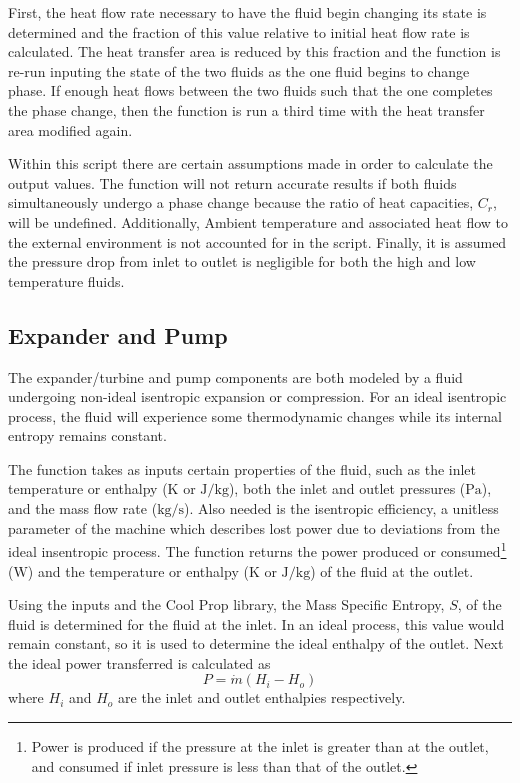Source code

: First, the heat flow rate necessary to have the fluid begin changing its state is determined and the fraction of this value relative to initial heat flow rate is calculated. 
The heat transfer area is reduced by this fraction and the function is re-run inputing the state of the two fluids as the one fluid begins to change phase. If enough heat flows between the two fluids such that the one completes the phase change, then the function is run a third time with the heat transfer area modified again. 

Within this script there are certain assumptions made in order to calculate the output values. The function will not return accurate results if both fluids simultaneously undergo a phase change because the ratio of heat capacities, $C_r$, will be undefined. Additionally, Ambient temperature and associated heat flow to the external environment is not accounted for in the script. Finally, it is assumed the pressure drop from inlet to outlet is negligible for both the high and low temperature fluids. 

\subsection{Expander and Pump}
The expander/turbine and pump components are both modeled by a fluid undergoing non-ideal isentropic expansion or compression. For an ideal isentropic process, the fluid will experience some thermodynamic changes while its internal entropy remains constant. 

The function takes as inputs certain properties of the fluid, such as the inlet temperature or enthalpy ($\si{\kelvin}$ or $\si{\joule\per\kilogram}$), both the inlet and outlet pressures ($\si{\pascal}$), and the mass flow rate ($\si{\kilogram\per\second}$). Also needed is the isentropic efficiency, a unitless parameter of the machine which describes lost power due to deviations from the ideal insentropic process. The function returns the power produced or consumed\footnote{Power is produced if the pressure at the inlet is greater than at the outlet, and consumed if inlet pressure is less than that of the outlet.} ($\si{\watt}$) and the temperature or enthalpy ($\si{\kelvin}$ or $\si{\joule\per\kilogram}$) of the fluid at the outlet.

Using the inputs and the Cool Prop library, the Mass Specific Entropy, $S$, of the fluid is determined for the fluid at the inlet. In an ideal process, this value would remain constant, so it is used to determine the ideal enthalpy of the outlet. Next the ideal power transferred is calculated as 
\begin{equation}
\label{eq:power_enthalpy}
P = \dot{m} \left(H_i - H_o\right)
\end{equation}
where $H_i$ and $H_o$ are the inlet and outlet enthalpies respectively.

Aim of the task:
Print once more, exactly, the lines that start at the top of the records above and end at the line with "rate is calculated.", skipping all pictures.

Written answer:
Source code

: First, the heat flow rate necessary to have the fluid begin changing its state is determined and the fraction of this value relative to initial heat flow rate is calculated. 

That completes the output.